*Instructions to follow*.
Up to and including the line with "114 commits / 1 stars )", restate the records below word for word, beginning with their first line.

-- Provided data follows --

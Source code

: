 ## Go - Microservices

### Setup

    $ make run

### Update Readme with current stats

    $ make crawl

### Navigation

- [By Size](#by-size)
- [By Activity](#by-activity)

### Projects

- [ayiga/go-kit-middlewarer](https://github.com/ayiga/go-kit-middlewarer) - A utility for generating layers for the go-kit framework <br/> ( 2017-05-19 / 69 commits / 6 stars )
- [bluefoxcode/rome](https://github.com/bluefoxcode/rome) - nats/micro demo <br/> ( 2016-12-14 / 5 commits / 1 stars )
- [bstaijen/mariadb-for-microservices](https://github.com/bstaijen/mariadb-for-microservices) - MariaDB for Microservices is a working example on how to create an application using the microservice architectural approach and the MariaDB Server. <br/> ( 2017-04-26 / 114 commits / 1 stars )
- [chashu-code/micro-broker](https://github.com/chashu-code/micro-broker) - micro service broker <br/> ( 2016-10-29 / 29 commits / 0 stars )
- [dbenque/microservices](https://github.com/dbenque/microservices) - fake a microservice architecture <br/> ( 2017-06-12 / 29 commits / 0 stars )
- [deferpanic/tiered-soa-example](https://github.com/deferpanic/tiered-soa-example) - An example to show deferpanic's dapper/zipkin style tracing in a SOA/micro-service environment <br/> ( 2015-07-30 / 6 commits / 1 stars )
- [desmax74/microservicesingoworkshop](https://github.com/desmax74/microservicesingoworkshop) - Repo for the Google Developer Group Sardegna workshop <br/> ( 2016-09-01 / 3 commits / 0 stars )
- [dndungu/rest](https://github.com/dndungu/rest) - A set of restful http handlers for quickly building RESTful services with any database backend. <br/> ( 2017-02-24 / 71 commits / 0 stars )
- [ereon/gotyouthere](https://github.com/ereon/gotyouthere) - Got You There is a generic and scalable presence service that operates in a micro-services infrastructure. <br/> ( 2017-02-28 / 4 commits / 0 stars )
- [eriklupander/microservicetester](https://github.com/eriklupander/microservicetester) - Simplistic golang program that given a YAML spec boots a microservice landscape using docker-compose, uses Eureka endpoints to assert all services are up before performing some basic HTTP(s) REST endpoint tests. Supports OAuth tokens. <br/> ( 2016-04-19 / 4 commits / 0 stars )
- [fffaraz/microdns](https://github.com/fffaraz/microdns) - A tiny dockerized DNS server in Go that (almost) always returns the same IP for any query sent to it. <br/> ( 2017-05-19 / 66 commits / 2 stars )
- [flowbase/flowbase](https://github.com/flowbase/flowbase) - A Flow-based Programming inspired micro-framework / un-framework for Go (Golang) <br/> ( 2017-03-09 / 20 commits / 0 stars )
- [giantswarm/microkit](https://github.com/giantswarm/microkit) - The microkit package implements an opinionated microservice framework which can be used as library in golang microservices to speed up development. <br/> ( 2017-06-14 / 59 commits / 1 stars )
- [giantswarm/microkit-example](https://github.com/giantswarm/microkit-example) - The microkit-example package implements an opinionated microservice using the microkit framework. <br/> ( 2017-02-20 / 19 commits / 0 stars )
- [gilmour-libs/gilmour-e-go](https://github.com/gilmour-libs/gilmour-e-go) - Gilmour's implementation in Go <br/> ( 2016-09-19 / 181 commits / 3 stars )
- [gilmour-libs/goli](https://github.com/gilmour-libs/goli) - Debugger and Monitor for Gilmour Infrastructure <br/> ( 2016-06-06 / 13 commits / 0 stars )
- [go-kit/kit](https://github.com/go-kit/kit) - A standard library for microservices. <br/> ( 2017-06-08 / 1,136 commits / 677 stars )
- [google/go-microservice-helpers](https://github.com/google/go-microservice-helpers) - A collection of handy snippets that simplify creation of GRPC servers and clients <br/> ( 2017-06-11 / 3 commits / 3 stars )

-- Provided data concluded --

*Result*.
Source code

: ## Go - Microservices

### Setup

    $ make run

### Update Readme with current stats

    $ make crawl

### Navigation

- [By Size](#by-size)
- [By Activity](#by-activity)

### Projects

- [ayiga/go-kit-middlewarer](https://github.com/ayiga/go-kit-middlewarer) - A utility for generating layers for the go-kit framework <br/> ( 2017-05-19 / 69 commits / 6 stars )
- [bluefoxcode/rome](https://github.com/bluefoxcode/rome) - nats/micro demo <br/> ( 2016-12-14 / 5 commits / 1 stars )
- [bstaijen/mariadb-for-microservices](https://github.com/bstaijen/mariadb-for-microservices) - MariaDB for Microservices is a working example on how to create an application using the microservice architectural approach and the MariaDB Server. <br/> ( 2017-04-26 / 114 commits / 1 stars )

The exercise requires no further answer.